Sapete, vista la mia situazione di oggi, c’è chi mi domanda: “Pensi di andare
all’inferno o in paradiso?”. Non saprei, ma se mi toccherà di andare
all’inferno, spero mi scontino i sei anni che ci ho già passato!». Il perfetto
Centro di Tecnologia dell'Intrattenimento, organizzato per la nuova, prossima
versione, è la Terra Promessa di Randy-Mosè, “ma io non vi metterò piede…
Ricordate: ogni ostacolo, ogni muro di mattoni, è lì per un motivo preciso… per
fermare le persone che non hanno abbastanza voglia di superarli… Da qualche
parte, lungo il cammino di ciascuno, deve esserci qualcosa che ci consente di
realizzare i nostri sogni. Questa è mia madre, nel giorno del suo settantesimo
compleanno”. Mostra una diapositiva della mamma che guida un’automobile in un
Luna Park. «Io sto dietro, alle sue spalle, sono stato appena catapultato fuori…
Quando ero qui a studiare per il dottorato, preparandomi a una cosa chiamata
“Teoria qualificativa” — la seconda cosa peggiore della mia vita dopo la
chemioterapia —, mi lamentavo con mia madre. E lei: “Sappiamo bene come ti
senti, tesoro, ma il babbo alla tua età combatteva contro i tedeschi”.»
«Il mio discorso non l'ho
fatto per voi, ma per i miei bambini.»
Siamo al traguardo. Nelle
ultime frasi di Randy Pausch si compendia più che mai il perché del clamore
suscitato nel mondo dalla Last lecture, il perché dell’aver trasformato
questo professore in un eroe. Non è un atto di eroismo avere un cancro che non
perdona, lo è uno stile di vita che non cede di fronte alla sofferenza e alla
morte. Alle interazioni che ha indagato fra uomo e macchina, fra scienze e arti,
Randy ne antepone una tutta sua, che gli sta addosso giorno per giorno,
l’interazione fra morte e vita, fra la smisurata tristezza della sconfitta e una
speranza di felicità che non abbassa la guardia, non si rassegna alla perdita.
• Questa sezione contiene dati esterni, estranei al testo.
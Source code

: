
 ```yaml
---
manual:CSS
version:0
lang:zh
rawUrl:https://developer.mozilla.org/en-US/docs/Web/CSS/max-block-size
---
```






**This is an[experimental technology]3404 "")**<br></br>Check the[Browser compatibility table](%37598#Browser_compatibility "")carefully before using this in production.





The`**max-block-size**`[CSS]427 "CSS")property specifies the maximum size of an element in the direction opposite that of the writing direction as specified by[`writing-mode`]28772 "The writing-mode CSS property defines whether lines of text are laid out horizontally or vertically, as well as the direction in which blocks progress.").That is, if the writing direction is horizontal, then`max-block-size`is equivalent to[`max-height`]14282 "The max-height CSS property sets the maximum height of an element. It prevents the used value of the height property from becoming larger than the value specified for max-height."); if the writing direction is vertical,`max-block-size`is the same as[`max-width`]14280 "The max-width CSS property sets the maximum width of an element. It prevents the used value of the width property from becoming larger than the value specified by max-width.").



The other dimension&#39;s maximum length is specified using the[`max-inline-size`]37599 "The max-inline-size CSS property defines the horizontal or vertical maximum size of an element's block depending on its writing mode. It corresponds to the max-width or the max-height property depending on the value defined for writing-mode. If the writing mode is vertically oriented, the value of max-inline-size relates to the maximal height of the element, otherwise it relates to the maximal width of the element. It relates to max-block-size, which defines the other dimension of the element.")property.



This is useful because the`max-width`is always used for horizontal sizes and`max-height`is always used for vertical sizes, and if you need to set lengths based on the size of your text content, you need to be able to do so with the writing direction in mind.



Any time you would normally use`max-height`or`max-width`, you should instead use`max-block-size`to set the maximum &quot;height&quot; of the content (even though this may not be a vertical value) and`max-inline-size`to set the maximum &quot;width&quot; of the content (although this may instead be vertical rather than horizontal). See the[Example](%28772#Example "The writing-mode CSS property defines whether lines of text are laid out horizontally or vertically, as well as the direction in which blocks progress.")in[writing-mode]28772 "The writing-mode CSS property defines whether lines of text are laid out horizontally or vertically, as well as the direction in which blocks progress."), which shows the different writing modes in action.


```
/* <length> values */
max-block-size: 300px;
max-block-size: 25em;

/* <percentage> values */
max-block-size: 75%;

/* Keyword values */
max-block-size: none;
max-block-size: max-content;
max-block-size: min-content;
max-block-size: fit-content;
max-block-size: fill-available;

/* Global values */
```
«Non rammaricatevi. Lavorate
più sodo… Trovate il meglio in ogni persona… Aspettate, non importa quanto ci
vorrà… Siate pronti. La fortuna è quel momento in cui la preparazione incontra
l’opportunità… oggi vi ho parlato dei sogni dell’infanzia… di alcune lezioni
imparate nel corso della vita… Non è importante realizzare i sogni; vivere è
importante. Se vivrete nel modo giusto, il vostro karma si prenderà cura di ciò
che fate e i sogni verranno… Il mio discorso non l'ho fatto per voi, ma per i
miei bambini.»
Pagine di diario (dal sito di Randy Pausch)
2 aprile 2008
«Torno
a lottare Per quelli, fra voi, che hanno dimestichezza col pugilato, descriverei
le settimane dopo il cedimento che ho avuto dei reni e del cuore come un
“conteggio fino a otto in piedi”». È il conteggio di protezione dell’arbitro
quando un pugile si rialza dopo un knock down, per valutare se è in grado di
proseguire il match. «Sono andato al tappeto alla grande e mi ci è voluto del
tempo per riprendermi. Ora sono di nuovo in piedi, un po’ traballante, ma pronto
a lottare ancora». Sta battendo a macchina in una stanza di ospedale. Ha
riacquistato forza e speranza. La speranza gli viene dalla Tac e dalla RM, fatte
il giorno prima. Mettono in evidenza un’altra metastasi al fegato. Ora sono
undici. Alcune delle dieci già presenti sono ingrossate, ma di poco. Non si è
sviluppato all’impazzata il tumore più importante, di due centimetri e mezzo,
che costituiva la paura principale, essendo stata sospesa la chemio per sei
settimane, in seguito al collasso dei reni e del cuore. In prospettiva, cure
all’avanguardia. Adesso Randy spera di rimontare in sella sulla bici in una
settimana o suppergiù.
9 aprile 2008
«Pronto a fare il prossimo
passo, Non sono ancora rimontato sulla bici, ad ogni modo mi sento abbastanza
bene per muovermi e andare avanti con la terapia.»